On April 25, BHI signed a contract worth 517.7 billion won with San Miguel Global Power Holdings, a Philippine power company, to supply CFBC boilers. CFBC boilers are more environmentally friendly than conventional pulverized coal (PC) boilers. They have a wider fuel utilization range and, by burning additives such as limestone together, can reduce emissions of pollutants such as nitrogen oxides and sulfur oxides. Currently, the Philippines is planning large-scale CFBC boiler construction projects totaling about 6,000 MW. Researcher Kim explained, "In the Southeast Asian market, where natural gas and renewable infrastructure are lacking, demand for coal-fired power generation remains high," adding, "growth momentum is also forming in the previously sluggish boiler segment."

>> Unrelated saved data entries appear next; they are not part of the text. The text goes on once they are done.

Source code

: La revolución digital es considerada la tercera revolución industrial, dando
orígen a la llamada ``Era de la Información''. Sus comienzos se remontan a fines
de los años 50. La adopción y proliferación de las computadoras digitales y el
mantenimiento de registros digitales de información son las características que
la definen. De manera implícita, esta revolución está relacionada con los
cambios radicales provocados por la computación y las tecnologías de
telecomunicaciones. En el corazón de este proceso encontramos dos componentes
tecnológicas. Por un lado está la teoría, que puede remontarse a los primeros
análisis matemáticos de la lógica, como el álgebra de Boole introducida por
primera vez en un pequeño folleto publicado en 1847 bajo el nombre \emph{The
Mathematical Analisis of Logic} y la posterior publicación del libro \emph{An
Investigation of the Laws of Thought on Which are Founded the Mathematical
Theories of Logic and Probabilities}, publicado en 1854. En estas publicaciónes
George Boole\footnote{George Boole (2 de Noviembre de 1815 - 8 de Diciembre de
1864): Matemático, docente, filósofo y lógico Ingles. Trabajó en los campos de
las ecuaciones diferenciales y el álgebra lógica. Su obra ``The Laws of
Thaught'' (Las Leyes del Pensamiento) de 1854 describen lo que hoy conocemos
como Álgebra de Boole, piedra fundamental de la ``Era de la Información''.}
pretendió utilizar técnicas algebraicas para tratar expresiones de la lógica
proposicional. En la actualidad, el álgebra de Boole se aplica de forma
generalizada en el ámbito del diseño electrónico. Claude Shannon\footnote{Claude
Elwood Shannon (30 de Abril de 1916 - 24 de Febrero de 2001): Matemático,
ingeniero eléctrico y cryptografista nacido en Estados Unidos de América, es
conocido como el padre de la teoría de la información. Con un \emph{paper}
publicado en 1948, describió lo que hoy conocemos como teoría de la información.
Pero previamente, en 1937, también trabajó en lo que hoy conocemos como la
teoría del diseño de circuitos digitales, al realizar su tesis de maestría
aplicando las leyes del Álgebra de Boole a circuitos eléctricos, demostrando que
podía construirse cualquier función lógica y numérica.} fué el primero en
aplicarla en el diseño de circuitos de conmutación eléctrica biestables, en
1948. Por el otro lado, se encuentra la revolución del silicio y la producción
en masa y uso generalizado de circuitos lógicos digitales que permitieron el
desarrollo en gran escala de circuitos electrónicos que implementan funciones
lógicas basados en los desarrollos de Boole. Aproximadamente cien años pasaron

In February, BHI signed an HRSG supply contract worth about 293 billion won with Harbin Electric (HEI). Through HEI, the company is participating in ongoing combined cycle power plant projects in the Luma and Nairiyah regions of Saudi Arabia. There are a total of four projects, divided into Luma 1·2 and Nairiyah 1·2. The Luma2 and Nairiyah2 projects, which BHI won, are led by a consortium that includes JERA, Japan's largest power company.
The company explained that this strong order momentum is the result of BHI establishing its position in the Middle East by securing numerous successful references based on its outstanding technology. Last year alone, BHI won three major large-scale HRSG supply projects in Saudi Arabia: Taiba, Qassim, and Duro Ma.